Cette décision survient seulement 48 heures après l’entrée en vigueur de la légalisation du cannabis au Canada.

Possession simple de cannabis: premier cas de retrait d’accusation

Le Jonquiérois Robert Bergeron est passé à l’histoire en devenant le tout premier individu accusé de possession simple de cannabis (26,6 grammes) à voir l’accusation être abandonnée par le Directeur des poursuites criminelles et pénales (DPCP) dans le district judiciaire de Chicoutimi, et peut-être même au Québec, 48 heures après la légalisation de la marijuana.

L’homme de 59 ans était une fois de plus de passage en salle d’audience du Palais de justice de Chicoutimi pour enregistrer des plaidoyers de culpabilité pour vol à l’étalage – pas loin d’une centaine en carrière –, bris de probation, entrave au travail des policiers et possession simple de cannabis pour un événement remontant à 2017.

Au moment de plaider coupable devant le juge Paul Guimond, de la Cour du Québec, Bergeron a entendu le représentant de la Couronne annoncer le retrait de l’accusation de possession de marijuana.

Cette décision est survenue seulement 48 heures après l’entrée en vigueur de la légalisation du cannabis au Canada, mercredi.

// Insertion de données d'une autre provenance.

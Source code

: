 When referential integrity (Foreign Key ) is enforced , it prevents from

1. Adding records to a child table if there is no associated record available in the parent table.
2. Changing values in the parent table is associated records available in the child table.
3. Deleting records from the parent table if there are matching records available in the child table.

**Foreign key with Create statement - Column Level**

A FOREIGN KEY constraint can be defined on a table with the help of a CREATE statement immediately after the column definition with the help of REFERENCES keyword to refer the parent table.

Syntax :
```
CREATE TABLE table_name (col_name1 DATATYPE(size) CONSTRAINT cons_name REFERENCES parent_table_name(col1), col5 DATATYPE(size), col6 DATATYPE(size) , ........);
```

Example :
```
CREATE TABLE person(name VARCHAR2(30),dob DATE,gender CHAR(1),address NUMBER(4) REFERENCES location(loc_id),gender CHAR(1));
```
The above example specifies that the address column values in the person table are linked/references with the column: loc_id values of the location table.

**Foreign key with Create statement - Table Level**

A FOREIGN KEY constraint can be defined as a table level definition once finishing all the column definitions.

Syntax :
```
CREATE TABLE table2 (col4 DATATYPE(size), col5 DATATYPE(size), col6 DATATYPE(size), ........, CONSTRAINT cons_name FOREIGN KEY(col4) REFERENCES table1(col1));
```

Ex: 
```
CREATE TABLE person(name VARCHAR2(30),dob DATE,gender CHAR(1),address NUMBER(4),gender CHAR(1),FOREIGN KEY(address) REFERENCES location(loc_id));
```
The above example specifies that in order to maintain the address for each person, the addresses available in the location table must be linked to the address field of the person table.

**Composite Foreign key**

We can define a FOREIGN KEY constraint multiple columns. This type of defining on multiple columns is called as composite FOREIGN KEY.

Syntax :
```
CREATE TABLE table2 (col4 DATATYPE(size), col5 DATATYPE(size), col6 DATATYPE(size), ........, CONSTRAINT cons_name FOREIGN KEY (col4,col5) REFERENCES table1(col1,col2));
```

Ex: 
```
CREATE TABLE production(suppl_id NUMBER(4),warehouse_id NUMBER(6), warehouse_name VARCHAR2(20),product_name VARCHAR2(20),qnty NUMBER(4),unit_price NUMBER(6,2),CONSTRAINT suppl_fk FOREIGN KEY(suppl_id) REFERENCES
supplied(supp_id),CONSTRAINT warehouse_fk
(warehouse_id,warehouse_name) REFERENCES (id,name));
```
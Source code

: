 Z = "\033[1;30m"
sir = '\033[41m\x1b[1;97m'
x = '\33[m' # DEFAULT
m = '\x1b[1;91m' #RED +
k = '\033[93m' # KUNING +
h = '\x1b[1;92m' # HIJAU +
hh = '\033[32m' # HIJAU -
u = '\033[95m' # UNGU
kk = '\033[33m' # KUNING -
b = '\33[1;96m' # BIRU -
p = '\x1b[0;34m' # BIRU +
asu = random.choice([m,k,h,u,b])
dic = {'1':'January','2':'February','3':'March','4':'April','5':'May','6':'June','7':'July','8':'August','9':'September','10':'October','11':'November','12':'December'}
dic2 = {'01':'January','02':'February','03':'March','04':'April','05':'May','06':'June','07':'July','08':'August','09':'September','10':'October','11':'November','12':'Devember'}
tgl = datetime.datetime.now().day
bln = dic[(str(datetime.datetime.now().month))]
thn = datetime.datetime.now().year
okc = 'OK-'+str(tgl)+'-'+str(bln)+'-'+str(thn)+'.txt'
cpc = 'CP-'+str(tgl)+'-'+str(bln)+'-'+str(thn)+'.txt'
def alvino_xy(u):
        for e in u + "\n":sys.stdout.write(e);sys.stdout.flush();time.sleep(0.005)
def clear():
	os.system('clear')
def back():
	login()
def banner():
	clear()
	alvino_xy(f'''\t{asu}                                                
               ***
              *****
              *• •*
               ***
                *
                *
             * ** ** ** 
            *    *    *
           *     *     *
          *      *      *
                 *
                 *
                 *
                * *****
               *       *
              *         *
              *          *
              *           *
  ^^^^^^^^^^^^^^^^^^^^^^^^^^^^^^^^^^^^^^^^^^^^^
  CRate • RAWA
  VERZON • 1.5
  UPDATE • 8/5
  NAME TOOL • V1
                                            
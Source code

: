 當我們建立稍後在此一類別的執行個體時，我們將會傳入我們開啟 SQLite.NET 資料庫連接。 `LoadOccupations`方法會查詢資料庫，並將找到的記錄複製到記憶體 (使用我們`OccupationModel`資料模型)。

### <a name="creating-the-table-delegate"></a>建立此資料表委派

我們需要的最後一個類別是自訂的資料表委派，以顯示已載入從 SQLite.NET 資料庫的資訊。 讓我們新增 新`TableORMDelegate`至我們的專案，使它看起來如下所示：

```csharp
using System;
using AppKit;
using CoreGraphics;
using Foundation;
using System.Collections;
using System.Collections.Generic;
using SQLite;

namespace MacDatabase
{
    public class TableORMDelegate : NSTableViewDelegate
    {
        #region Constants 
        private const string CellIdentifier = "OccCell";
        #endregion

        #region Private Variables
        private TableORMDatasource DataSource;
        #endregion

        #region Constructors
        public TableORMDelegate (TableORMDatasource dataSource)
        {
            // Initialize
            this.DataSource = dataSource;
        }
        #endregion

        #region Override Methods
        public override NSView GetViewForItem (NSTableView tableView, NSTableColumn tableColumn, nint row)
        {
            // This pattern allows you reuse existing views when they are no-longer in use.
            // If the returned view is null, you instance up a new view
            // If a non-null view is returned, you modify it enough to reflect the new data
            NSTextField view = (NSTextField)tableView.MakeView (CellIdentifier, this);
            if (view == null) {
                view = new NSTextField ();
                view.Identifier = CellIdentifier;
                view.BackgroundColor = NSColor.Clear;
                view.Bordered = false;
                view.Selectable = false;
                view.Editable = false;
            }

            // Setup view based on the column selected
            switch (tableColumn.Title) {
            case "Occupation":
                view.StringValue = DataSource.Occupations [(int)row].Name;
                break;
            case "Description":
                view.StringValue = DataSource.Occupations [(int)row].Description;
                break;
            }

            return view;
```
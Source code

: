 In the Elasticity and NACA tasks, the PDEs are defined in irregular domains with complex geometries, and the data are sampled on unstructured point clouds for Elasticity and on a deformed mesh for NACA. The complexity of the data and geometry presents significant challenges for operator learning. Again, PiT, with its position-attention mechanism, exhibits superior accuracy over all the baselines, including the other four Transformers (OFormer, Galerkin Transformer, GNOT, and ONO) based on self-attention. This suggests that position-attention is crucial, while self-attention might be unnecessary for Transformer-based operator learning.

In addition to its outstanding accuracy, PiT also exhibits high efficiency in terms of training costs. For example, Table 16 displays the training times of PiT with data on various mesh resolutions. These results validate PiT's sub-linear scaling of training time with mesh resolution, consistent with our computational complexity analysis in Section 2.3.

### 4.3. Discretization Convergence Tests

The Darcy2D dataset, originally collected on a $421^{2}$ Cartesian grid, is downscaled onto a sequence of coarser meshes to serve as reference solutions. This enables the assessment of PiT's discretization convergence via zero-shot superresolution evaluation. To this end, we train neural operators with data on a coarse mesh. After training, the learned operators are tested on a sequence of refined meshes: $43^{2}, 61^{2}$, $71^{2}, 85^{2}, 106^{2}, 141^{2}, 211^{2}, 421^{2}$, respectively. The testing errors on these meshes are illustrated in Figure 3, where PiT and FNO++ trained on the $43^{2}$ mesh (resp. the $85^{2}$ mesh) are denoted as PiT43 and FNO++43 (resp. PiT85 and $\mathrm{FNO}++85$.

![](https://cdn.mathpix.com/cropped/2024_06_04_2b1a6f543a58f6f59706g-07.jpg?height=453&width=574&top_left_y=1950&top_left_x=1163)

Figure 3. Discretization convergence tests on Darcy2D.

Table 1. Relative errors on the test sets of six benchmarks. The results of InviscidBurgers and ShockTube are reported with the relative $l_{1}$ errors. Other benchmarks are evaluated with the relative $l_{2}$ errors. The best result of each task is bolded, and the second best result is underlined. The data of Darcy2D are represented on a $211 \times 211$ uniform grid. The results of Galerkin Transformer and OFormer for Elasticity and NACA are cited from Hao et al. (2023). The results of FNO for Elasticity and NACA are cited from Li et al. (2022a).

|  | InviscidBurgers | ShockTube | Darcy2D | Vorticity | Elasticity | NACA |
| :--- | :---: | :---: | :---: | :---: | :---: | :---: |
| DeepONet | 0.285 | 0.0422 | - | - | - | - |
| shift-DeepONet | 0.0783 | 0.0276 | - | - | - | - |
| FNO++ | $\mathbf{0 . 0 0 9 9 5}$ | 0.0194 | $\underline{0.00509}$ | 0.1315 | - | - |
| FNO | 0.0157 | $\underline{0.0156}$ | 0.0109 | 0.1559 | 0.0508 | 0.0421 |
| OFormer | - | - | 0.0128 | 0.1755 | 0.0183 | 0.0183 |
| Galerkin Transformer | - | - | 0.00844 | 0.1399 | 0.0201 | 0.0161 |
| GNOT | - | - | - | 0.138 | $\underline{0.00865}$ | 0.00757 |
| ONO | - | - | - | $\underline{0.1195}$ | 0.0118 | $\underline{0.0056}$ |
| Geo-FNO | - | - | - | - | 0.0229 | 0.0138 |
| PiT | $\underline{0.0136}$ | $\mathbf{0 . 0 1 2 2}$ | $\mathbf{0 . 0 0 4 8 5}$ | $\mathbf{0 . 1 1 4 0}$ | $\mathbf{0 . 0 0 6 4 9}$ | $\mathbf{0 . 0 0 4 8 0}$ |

« Nous avons évalué le dossier et nous avons abandonné les accusations sur la possession simple. Il faut savoir qu’il ne s’agissait pas de la principale accusation au dossier », mentionne Me Pascal Lévesque, du DPCP.

« Avec la légalisation de la marijuana et les nouvelles règles qui disent qu’un individu peut avoir jusqu’à 30 grammes en sa possession, il n’y aurait pas eu d’accusation aujourd’hui », soutient Me Lévesque.

Cette semaine, le procureur de la Couronne avait indiqué que les dossiers de retrait des accusations seraient analysés au cas par cas et que tout dépendait de la trame factuelle en lien avec l’arrestation de l’individu.

Bergeron a été arrêté il y a environ 12 mois, mais les accusations avaient été déposées en 2018.

« Mon client avait été arrêté en 2017. J’étais prêt à tenir le procès, mais Me Pascal Lévesque (DPCP) a annoncé au juge qu’il n’avait pas de preuve à offrir. Les accusations ont été retirées. Je crois qu’il s’agit d’une première, du moins ici, depuis l’entrée en vigueur de la légalisation de la marijuana », a précisé Me Cantin, avocat en défense.

« En revanche, M. Bergeron a plaidé coupable à un vol de chargeur de batteries à une pharmacie Pharmaprix d’une valeur de 50 $. Nous avons suggéré une peine de six mois à purger en société », a ajouté le criminaliste.

Lourd passé

Robert Bergeron est bien connu du milieu judiciaire. Il a accumulé de nombreuses infractions au Code criminel canadien, notamment pour des vols à l’étalage.

Ses premiers crimes remontent à près de 40 ans, soit en 1979, alors qu’il était âgé de seulement 18 ans.

En 2017, il a été condamné à sept mois de détention pour un vol de fromage et de lunettes de soleil. Il avait même demandé au juge de l’envoyer à la prison de Baie-Comeau, car il estimait que des gens au Centre de détention de Roberval feraient tout pour lui faire « péter sa coche ».

En 2014, il avait réclamé une peine de 30 mois de pénitencier pour des vols.

Il voulait retrouver son frère. Pourtant, la Couronne ne demandait que huit mois de prison.

Il avait aussi été condamné à des peines sévères pour des vols qualifiés il y a plusieurs années.